Такая опасность подстерегает каждого христианина. Крещение не гарантирует от греха; мы вносим в Царство Христово гордыню внутри себя, и рождается новый грех — ловушка специально для христиан. Механизм этой ловушки виден из общехристианской истории. На протяжении веков — не всех двадцати, но по крайней мере тринадцати — христиане обвиняли евреев, что те распяли Христа. Да, распяли! Но весь ужас и глубина греха — в том, что он остался неведом для совершивших его. Большинство кричавших «Распни Его!», так и остались в убеждении, что ничего греховного не совершили. Кто же грешнее: распявшие Христа и не сознавшие греха своего или христиане, кто тыкал их носом в совершенное, призывая понять, что это грех? Конечно, христиане виновнее, ибо христиане спасены безграничным Христовым милосердием, чтобы передавать это милосердие дальше, а не чтобы махать им словно мечом. Христиане виновнее, ибо им Бог неведомые грехи простил и забыл, и не явил, а мы — неведомый иудеям грех не прощаем, или, если и прощаем, то все понуждаем их сознать неосознанный грех. И подлинно христианами в отношении к иудеям мы становимся лишь теперь, когда говорим, что те невиновны в Голгофе. Это не ложь и не лукавство, это величие Христова милосердия!

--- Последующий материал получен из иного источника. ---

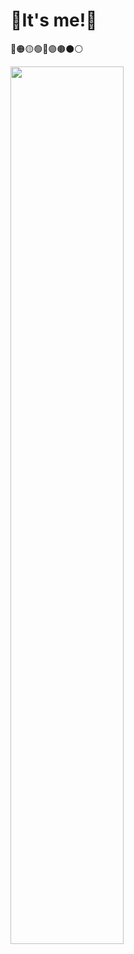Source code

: # 🌈It's me!🌈
🔴🟠🟡🟢🔵🟣🟤⚫⚪

<img src='https://cdn-icons-png.flaticon.com/512/1249/1249898.png?w=740' width=60% />

<!--
**SuperZenos/SuperZenos** is a ✨ _special_ ✨ repository because its `README.md` (this file) appears on your GitHub profile.

Here are some ideas to get you started:

- 🔭 I’m currently working on ...
- 🌱 I’m currently learning ...
- 👯 I’m looking to collaborate on ...
- 🤔 I’m looking for help with ...
- 💬 Ask me about ...
- 📫 How to reach me: ...
- 😄 Pronouns: ...
- ⚡ Fun fact: ...
-->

Самый тяжелый свой грех мы несем, танцуя. Самый яркий наш грех виден окружающим, но не нам. Самый звучный наш грех слышат все, кроме нас. Не беда! лишь имейте веру в Спасителя, и Он простит нам этот танец, эту слепоту и глухоту, не исцеляя нас от них. Но никогда — никогда — увидев чужой грех, не говорите о нем человеку. Прощайте — молча. Прощайте — прощая, а не обличая. Господь сказал мягко: «Не судите, да не судимы будете» — а ведь точнее и справедливее (но немилосердно!) было бы сказать: «Вы не судимы Мною — так не судите!» Он пощадил нас, принимая покаяния в неведомых нам грехах. Пощадим и мы других, прощая грехи, не требуя осознания их — и так поймем загадочные по огромности обетования слова заповеди: «Блаженны миротворцы, ибо они нарекутся сынами Божиими». Не обличители и правдолюбцы — милостивые и миротворцы!